米国立神経疾患・脳卒中研究所によれば、現在パーキンソン病と診断されている米国人は50万人。ただ、未診断や、他の疾患と誤診されるケースが多いことから、実際の患者数は100万人に上るとも推定される。

ボストン大学の研究チームによると、米プロアメフトリーグNFL元選手の90%が、頻繁な脳震盪によって引き起こされる変性脳疾患である慢性外傷性脳症(CTE)の兆候を示している。CTEに苦しんだ元選手には、ジュニア・セウ、マイク・ウェブスター、ケン・ステイブラー、フランク・ギフォードらがいる。

アメフトで頻繁に起きる外傷性脳損傷は、これまでの研究でもパーキンソン病やアルツハイマー病、CTEなどの神経変性疾患の診断との関連性が指摘されてきた。NFLは脳震盪への対応方法を標準化し、東部への激しい打撃を減らすためにルールの変更も実施したが、それでも年間数百件の脳震盪が報告されている

パーキンソン病は、米国ではアルツハイマー病に次いで 2 番目に多い神経変性疾患であり、根本的な治療法はない。
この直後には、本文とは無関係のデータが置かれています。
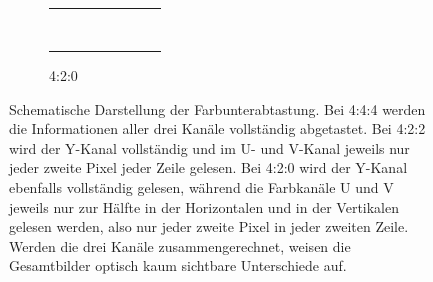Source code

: {\begin{figure}[!p]
\begin{center}
\begin{subfigure}{.3\textwidth}
	\begin{tabular}{cccccccc}
	{\cellcolor[HTML]{90ABE9}} & {\cellcolor[HTML]{90ABE9}} & {\cellcolor[HTML]{90AEE3}} & {\cellcolor[HTML]{90AEE3}} & {\cellcolor[HTML]{B2BCE4}} & {\cellcolor[HTML]{8F9EC6}} & {\cellcolor[HTML]{A0A9C4}} & {\cellcolor[HTML]{A4ADC7}} \\
	{\cellcolor[HTML]{93ADEB}} & {\cellcolor[HTML]{93ADEB}} & {\cellcolor[HTML]{A1BEF0}} & {\cellcolor[HTML]{B4D1FE}} & {\cellcolor[HTML]{DAE3FF}} & {\cellcolor[HTML]{E2E9FF}} & {\cellcolor[HTML]{D6DFF2}} & {\cellcolor[HTML]{A8B1CA}} \\
	{\cellcolor[HTML]{ACBAE0}} & {\cellcolor[HTML]{D8E5FF}} & {\cellcolor[HTML]{F7FBFD}} & {\cellcolor[HTML]{F9FDFF}} & {\cellcolor[HTML]{E9EFEC}} & {\cellcolor[HTML]{CED6D2}} & {\cellcolor[HTML]{DBDEDB}} & {\cellcolor[HTML]{D2D5D2}} \\
	{\cellcolor[HTML]{A6B5DB}} & {\cellcolor[HTML]{CFDDF9}} & {\cellcolor[HTML]{D6DCDE}} & {\cellcolor[HTML]{CCD2D4}} & {\cellcolor[HTML]{9FA7A3}} & {\cellcolor[HTML]{9FA7A3}} & {\cellcolor[HTML]{B9BCB9}} & {\cellcolor[HTML]{A9ACA9}} \\
	{\cellcolor[HTML]{DADCDA}} & {\cellcolor[HTML]{AEB1AE}} & {\cellcolor[HTML]{D6D5DA}} & {\cellcolor[HTML]{E3E2E6}} & {\cellcolor[HTML]{D5D7DD}} & {\cellcolor[HTML]{B4B6BC}} & {\cellcolor[HTML]{B3B2C5}} & {\cellcolor[HTML]{A6A5B8}} \\
	{\cellcolor[HTML]{E2E4E2}} & {\cellcolor[HTML]{F5F7F5}} & {\cellcolor[HTML]{F0EFF3}} & {\cellcolor[HTML]{B9B8BD}} & {\cellcolor[HTML]{8C8E94}} & {\cellcolor[HTML]{919399}} & {\cellcolor[HTML]{B5B4C6}} & {\cellcolor[HTML]{A5A4B7}} \\
	{\cellcolor[HTML]{B8BDCD}} & {\cellcolor[HTML]{C3C8D5}} & {\cellcolor[HTML]{F6F7F7}} & {\cellcolor[HTML]{FBFCFC}} & {\cellcolor[HTML]{EDF0EF}} & {\cellcolor[HTML]{9EA1A0}} & {\cellcolor[HTML]{A7ABB0}} & {\cellcolor[HTML]{A1A6AB}} \\
	{\cellcolor[HTML]{979EAE}} & {\cellcolor[HTML]{9BA2B2}} & {\cellcolor[HTML]{C8CACA}} & {\cellcolor[HTML]{E1E3E3}} & {\cellcolor[HTML]{FAFCFC}} & {\cellcolor[HTML]{DEE1E0}} & {\cellcolor[HTML]{AEB1B5}} & {\cellcolor[HTML]{A5A9AE}} \\
	\end{tabular}
  \caption{4:2:0}
\end{subfigure}
\end{center}
  \caption{Schematische Darstellung der Farbunterabtastung. Bei 4:4:4 werden die Informationen aller drei Kanäle vollständig abgetastet. Bei 4:2:2 wird der Y-Kanal vollständig und im U- und V-Kanal jeweils nur jeder zweite Pixel jeder Zeile gelesen. Bei 4:2:0 wird der Y-Kanal ebenfalls vollständig gelesen, während die Farbkanäle U und V jeweils nur zur Hälfte in der Horizontalen und in der Vertikalen gelesen werden, also nur jeder zweite Pixel in jeder zweiten Zeile. Werden die drei Kanäle zusammengerechnet, weisen die Gesamtbilder optisch kaum sichtbare Unterschiede auf.}
\label{abb:video_farbunterabtastung}
\end{figure}
}%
米国立神経疾患・脳卒中研究所によると、患者の5%~10%は50歳以上。主な対症療法は、歩行困難、動作障害、震え、記憶喪失、嗅覚喪失、うつ病などの症状を抑制することを目的としており、脳インプラントや薬が用いられる。

米国でアルツハイマー病の治療に費やされている額は年間約140億ドル(約2兆円)に上ると推定されている。最近、パーキンソン病の画期的な診断方法が見つかり、客観的で生物学的な方法でパーキンソン病をこの病気を見つけたり経過観察したりできるようになった。